Prof. Ian Dell’Antonio: Distribution of dark matter in the Universe and the evolution of the dark energy density using gravitational lensing and other astrophysical techniques. Opening available for summer 2011.
Prof. Rick Gaitskell: Our group, http://particleastro.brown.edu, is part of the Large Underground Xenon (LUX) collaboration, http://luxdarkmatter.org, which is currently building a next-generation dark matter detector using liquid xenon technology previously demonstrated in our XENON10 experiment. The LUX experiment is currently running on the surface at the newly-established Sanford Laboratory at Homestake Mine in South Dakota. Openings are available for students to travel to Sanford Lab in order to participate in the deployment and operation of the detector. Projects will focus on preparing and deploying detector components for assembly; operation and calibration of the detector; and deployment and operation of the LUX data acquisition system. Students involved with the experiment will gain substantial experience in underground science, rare event searches and cutting-edge technologies in particle astrophysics. Openings are available for the academic year and/or summer.
Prof. Greg Tucker: Research is focused on making measurements of the early universe. Measurements of the cosmic microwave background to understand the first fraction of a second after the Big Bang. Measurements of highly redshifted neutral hydrogen to understand the earliest stages of structure formation. Measurements of star formation in our galaxy to understand the importance of magnetic fields. A new research interest is focusing on characterizing massive exoplanets. Openings are available for the academic year and/or summer.
Prof. Jay Tang: Seeking talented and enthusiastic undergraduates to participate in research on bacterial swimming and cell crawling. Work involves experiments using various microscopy techniques, as well as computer modeling and simulations.
Prof. Derek Stein: Available projects are: DNA dynamics in solid-state nanopores, DNA dynamics in nanofluidic structures, Single-molecule DNA manipulation using optical tweezers, and Electrokinetic energy harvesting in nanofluidic channels.
Prof. Humphrey Maris: Opening for a student to work on the behavior of electrons in superfluid helium. We have succeeded in making a movie showing the motion of a single electron. This research could include both experiment and theory.

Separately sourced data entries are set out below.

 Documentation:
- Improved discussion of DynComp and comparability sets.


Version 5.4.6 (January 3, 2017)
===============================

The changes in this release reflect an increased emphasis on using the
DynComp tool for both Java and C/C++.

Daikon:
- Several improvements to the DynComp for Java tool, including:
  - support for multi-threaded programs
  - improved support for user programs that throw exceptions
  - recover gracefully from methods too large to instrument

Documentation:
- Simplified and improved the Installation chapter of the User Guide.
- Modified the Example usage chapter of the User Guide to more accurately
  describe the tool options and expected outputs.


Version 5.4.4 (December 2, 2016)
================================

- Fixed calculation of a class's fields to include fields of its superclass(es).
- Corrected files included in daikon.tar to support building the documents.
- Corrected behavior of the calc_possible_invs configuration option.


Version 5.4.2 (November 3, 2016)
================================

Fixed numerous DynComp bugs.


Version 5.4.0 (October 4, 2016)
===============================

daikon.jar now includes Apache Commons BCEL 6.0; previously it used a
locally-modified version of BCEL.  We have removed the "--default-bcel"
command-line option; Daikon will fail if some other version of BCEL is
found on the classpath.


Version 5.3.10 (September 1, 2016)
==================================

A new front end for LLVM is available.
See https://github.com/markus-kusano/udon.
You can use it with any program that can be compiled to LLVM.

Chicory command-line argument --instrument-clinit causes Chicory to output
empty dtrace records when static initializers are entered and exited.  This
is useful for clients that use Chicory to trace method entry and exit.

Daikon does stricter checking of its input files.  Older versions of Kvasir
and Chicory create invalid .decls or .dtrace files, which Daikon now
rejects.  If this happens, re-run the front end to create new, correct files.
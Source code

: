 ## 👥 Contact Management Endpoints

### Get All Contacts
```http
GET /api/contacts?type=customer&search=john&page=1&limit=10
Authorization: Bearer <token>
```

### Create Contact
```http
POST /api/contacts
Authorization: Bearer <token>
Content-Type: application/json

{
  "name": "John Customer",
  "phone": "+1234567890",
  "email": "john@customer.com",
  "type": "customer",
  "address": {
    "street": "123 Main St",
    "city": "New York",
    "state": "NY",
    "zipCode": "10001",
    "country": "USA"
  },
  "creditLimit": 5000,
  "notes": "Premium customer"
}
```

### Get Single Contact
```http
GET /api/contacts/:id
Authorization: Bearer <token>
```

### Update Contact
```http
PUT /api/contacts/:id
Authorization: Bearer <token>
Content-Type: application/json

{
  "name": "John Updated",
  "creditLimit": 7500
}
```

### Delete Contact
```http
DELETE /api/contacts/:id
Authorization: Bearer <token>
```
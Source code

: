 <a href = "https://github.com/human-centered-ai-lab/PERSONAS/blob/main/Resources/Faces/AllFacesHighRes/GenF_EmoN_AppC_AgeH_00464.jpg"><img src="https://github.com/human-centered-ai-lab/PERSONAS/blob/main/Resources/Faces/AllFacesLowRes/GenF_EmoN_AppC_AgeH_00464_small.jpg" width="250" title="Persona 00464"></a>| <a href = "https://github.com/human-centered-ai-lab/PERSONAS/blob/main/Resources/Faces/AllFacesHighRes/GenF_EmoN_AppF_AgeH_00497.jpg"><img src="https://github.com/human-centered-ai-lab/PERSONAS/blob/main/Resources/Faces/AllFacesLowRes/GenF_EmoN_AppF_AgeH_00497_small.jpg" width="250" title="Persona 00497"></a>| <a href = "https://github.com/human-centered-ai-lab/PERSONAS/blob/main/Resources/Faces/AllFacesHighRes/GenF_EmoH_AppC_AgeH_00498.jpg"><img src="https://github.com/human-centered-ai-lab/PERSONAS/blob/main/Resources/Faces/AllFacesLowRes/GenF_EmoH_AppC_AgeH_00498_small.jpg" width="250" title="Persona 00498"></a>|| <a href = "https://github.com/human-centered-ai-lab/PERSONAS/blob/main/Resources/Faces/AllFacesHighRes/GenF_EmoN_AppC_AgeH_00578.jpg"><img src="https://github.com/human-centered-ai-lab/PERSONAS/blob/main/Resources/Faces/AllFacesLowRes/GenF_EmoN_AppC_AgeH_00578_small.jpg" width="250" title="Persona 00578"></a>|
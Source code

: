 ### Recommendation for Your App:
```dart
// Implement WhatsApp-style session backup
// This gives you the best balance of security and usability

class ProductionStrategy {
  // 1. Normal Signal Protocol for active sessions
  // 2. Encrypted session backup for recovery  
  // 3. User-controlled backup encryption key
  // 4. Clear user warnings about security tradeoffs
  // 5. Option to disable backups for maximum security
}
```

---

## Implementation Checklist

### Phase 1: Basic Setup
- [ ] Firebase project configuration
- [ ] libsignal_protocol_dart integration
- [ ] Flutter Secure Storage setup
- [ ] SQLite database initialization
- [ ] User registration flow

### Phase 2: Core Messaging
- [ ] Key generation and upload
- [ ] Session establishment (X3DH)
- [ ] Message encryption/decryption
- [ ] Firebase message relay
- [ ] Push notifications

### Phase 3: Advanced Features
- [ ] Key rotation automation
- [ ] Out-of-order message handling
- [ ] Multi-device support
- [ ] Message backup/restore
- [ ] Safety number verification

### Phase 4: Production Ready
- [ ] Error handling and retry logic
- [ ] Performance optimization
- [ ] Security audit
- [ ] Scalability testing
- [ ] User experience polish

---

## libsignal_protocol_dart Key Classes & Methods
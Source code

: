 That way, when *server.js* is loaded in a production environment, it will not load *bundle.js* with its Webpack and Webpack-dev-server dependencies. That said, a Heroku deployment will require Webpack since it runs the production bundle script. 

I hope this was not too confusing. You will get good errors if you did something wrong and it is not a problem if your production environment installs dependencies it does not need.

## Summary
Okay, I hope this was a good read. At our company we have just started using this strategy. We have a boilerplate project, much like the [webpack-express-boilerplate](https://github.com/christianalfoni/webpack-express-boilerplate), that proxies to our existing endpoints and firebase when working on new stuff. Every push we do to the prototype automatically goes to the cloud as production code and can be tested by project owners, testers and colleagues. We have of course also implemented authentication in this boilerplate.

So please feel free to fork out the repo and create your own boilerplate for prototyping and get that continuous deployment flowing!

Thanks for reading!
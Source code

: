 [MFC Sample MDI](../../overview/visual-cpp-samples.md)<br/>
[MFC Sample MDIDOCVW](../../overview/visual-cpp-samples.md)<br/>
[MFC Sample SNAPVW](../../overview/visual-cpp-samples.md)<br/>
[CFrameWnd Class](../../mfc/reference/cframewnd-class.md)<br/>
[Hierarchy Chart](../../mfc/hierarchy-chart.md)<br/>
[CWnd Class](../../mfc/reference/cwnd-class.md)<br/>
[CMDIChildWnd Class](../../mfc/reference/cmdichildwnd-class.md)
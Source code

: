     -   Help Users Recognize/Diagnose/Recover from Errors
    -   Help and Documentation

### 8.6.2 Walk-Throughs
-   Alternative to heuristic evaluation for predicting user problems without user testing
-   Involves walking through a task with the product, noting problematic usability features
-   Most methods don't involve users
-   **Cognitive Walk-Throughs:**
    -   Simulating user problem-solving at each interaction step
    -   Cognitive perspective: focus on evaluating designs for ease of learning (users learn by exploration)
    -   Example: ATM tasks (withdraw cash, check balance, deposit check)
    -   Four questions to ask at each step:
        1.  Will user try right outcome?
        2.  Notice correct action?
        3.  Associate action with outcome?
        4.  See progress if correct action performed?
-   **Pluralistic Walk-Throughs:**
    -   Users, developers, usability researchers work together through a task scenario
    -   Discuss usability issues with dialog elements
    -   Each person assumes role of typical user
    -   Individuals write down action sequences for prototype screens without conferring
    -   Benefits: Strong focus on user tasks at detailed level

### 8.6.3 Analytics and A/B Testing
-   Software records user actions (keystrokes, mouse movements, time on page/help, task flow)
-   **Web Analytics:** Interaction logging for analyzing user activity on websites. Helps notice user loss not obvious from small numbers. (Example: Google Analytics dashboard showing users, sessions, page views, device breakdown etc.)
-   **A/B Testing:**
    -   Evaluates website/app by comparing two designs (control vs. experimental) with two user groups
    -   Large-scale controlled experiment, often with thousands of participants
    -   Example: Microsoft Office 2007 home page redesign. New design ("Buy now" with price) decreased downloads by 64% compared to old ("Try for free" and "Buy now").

Prof. Gang Xiao: Research: fabrication, characterization, and study of magnetic tunneling junctions and spintronic systems. Current openings available for 2-3 undergraduates interested in working on various research projects, starting immediately, for at least one year (maybe more). Students must be US citizens or permanent residents. If not, he or she will need to apply for UTRA for the summer.
Prof. Jim Valles: The Physics of Swimming Paramecia – we are investigating how paramecia sense forces as they swim. Their force sensing mechanism is ultra sensitive and not well understood. And, Nanostructured superconductors and metals – we investigate how patterning metals and superconductors with nanometer scale structure (like perforating them with small holes) influences their properties.
Prof. Brad Marston: Current opening for an undergraduate to work on a climate modeling project. Familiarity with basic physics and the ability to program computers is required. Please visit Environmental Condensed Matter Physics page for more information.
Elementary Particle Experiment
Explore nature's high energy frontier by becoming involved in experimental particle physics, with funded research opportunities associated with the CMS detector at the Large Hadron Collider, including visits to Fermilab and CERN. Undergraduates can contribute to data analysis and physics results and participate in hands-on detector work including R&D on advanced detectors, both in the summer and during the academic year. To discuss these possibilities contact Profs. Dave Cutts, Ulrich Heintz, Greg Landsberg or Meenakshi Narain.
Prof. David Lowe: Research in gravitational aspects of string theory, including black holes and applications to cosmology.
Prof. Marcus Spradlin: Research in particle physics and string theory, including theoretical and computational projects exploring the mathematical structure of scattering amplitudes.
Prof. Anastasia Volovich: Current openings for undergraduates to work on various aspects of field theory and string theory.